→ Task directions: Every entry is to be written out word for word.

Collected data:
***

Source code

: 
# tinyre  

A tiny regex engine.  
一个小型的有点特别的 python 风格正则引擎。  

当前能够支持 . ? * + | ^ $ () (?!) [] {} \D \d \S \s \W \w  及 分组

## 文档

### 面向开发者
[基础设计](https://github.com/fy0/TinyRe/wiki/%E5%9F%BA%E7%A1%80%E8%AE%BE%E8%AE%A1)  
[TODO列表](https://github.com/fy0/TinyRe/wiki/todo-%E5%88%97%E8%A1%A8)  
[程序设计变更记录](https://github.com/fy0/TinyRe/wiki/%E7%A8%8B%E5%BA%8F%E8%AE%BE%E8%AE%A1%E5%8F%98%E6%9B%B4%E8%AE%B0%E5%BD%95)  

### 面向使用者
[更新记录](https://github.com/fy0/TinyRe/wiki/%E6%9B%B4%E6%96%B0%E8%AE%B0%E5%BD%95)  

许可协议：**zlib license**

***

→ Answer to this problem:
Source code

: 
# tinyre  

A tiny regex engine.  
一个小型的有点特别的 python 风格正则引擎。  

当前能够支持 . ? * + | ^ $ () (?!) [] {} \D \d \S \s \W \w  及 分组

## 文档

### 面向开发者
[基础设计](https://github.com/fy0/TinyRe/wiki/%E5%9F%BA%E7%A1%80%E8%AE%BE%E8%AE%A1)  
[TODO列表](https://github.com/fy0/TinyRe/wiki/todo-%E5%88%97%E8%A1%A8)  
[程序设计变更记录](https://github.com/fy0/TinyRe/wiki/%E7%A8%8B%E5%BA%8F%E8%AE%BE%E8%AE%A1%E5%8F%98%E6%9B%B4%E8%AE%B0%E5%BD%95)  

### 面向使用者
[更新记录](https://github.com/fy0/TinyRe/wiki/%E6%9B%B4%E6%96%B0%E8%AE%B0%E5%BD%95)  

许可协议：**zlib license**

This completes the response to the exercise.